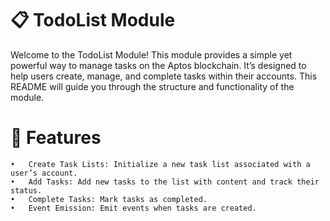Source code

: # 📋 TodoList Module

Welcome to the TodoList Module! This module provides a simple yet powerful way to manage tasks on the Aptos blockchain. It’s designed to help users create, manage, and complete tasks within their accounts. This README will guide you through the structure and functionality of the module.

# 🚀 Features

	•	Create Task Lists: Initialize a new task list associated with a user’s account.
	•	Add Tasks: Add new tasks to the list with content and track their status.
	•	Complete Tasks: Mark tasks as completed.
	•	Event Emission: Emit events when tasks are created.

========

Your instructions »
Each entry should appear again exactly as written, pictures excluded.

Written response »
Source code

: # 📋 TodoList Module

Welcome to the TodoList Module! This module provides a simple yet powerful way to manage tasks on the Aptos blockchain. It’s designed to help users create, manage, and complete tasks within their accounts. This README will guide you through the structure and functionality of the module.

# 🚀 Features

	•	Create Task Lists: Initialize a new task list associated with a user’s account.
	•	Add Tasks: Add new tasks to the list with content and track their status.
	•	Complete Tasks: Mark tasks as completed.
	•	Event Emission: Emit events when tasks are created.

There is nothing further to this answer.